Sen. Jeff Binagaman (D-NM)--one of the six members of the Senate Finance Committee who have been hashing out a health care reform bill for months--says that if bipartisan negotiations go nowhere, he'd support an effort to circumvent a filibuster and pass legislation without any Republicans.
"If we are unable to do it any other way, that is an option. It is a very difficult option," Bingaman told a crowd of about 200 at a town hall event in Albuquerque yesterday. He was referring to the possibility that Democrats will pass health care reform through the so-called budget reconciliation process.
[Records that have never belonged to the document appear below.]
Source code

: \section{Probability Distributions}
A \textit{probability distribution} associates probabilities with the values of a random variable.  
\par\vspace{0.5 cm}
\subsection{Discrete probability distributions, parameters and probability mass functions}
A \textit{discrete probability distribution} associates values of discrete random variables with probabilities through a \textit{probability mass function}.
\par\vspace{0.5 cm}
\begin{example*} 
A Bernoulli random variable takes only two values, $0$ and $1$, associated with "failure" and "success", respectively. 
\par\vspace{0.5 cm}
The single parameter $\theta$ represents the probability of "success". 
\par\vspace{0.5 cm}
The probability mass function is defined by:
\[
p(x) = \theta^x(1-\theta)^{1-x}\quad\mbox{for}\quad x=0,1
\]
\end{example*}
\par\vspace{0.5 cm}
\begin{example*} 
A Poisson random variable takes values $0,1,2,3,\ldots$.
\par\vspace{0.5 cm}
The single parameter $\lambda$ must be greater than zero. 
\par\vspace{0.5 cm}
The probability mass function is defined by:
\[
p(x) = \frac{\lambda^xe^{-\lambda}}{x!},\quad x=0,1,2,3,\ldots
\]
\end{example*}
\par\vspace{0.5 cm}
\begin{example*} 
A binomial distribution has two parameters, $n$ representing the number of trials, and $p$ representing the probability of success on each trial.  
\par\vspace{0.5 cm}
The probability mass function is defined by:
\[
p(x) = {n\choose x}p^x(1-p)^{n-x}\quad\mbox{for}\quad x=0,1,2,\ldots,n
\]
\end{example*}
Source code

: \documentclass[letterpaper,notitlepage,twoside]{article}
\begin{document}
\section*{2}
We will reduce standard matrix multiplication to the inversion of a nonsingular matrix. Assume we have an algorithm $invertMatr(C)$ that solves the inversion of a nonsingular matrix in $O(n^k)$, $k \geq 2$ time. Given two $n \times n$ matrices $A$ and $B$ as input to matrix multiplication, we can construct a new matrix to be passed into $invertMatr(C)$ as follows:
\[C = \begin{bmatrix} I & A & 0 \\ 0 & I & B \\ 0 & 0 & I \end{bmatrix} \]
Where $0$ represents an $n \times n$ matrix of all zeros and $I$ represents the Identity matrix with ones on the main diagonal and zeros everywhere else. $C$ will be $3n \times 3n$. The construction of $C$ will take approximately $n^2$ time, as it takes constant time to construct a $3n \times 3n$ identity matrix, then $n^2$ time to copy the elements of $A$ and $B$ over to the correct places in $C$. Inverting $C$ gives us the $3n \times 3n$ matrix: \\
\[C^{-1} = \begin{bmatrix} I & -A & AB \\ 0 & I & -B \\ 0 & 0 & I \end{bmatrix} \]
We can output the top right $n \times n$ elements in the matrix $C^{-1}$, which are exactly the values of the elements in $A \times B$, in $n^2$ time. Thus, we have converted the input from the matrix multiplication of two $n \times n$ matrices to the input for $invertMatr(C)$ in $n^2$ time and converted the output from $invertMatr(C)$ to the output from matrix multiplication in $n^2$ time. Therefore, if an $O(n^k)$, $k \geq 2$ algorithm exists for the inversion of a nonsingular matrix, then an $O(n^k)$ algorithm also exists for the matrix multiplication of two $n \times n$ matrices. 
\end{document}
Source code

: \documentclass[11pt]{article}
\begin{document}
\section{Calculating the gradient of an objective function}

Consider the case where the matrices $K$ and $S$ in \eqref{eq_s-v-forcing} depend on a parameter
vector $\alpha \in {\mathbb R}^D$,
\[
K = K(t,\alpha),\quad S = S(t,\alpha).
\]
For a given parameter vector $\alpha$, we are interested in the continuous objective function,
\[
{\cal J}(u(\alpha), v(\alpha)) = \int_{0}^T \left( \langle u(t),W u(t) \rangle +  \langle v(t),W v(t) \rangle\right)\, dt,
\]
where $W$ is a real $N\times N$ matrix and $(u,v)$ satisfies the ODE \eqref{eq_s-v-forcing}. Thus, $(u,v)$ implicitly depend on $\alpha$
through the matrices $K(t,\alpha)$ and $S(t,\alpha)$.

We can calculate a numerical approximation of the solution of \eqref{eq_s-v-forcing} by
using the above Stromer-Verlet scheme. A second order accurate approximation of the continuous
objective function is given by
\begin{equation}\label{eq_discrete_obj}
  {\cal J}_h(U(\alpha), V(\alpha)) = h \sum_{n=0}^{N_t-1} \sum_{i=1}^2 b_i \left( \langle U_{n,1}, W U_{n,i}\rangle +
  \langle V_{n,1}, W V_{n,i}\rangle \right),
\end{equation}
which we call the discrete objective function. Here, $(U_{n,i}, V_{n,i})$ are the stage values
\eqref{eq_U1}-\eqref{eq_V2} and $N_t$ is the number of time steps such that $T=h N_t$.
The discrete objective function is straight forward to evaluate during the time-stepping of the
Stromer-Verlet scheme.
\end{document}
The acknowledgment signals that even those members of Congress most invested in passing bipartisan health care reform are well aware that those efforts might not bear fruit.
"I don't think that that effort [at bipartisanship] is what is stymying progress," Bingaman said.
"It may well not succeed, but it has been worth the effort, and we are continuing with it."
Bingaman spokesman Jude McCartin confirms that he's "still hopeful" that the Finance Committee will "yield a good bill."
"It would be his preference," she said.
But if the effort fails, as Bingaman acknowledged it might, key Democrats say they are prepared to include at least some reform measures in the reconciliation bill. And now we know that at least one of the members of the Senate most committed to bipartisanship would support it.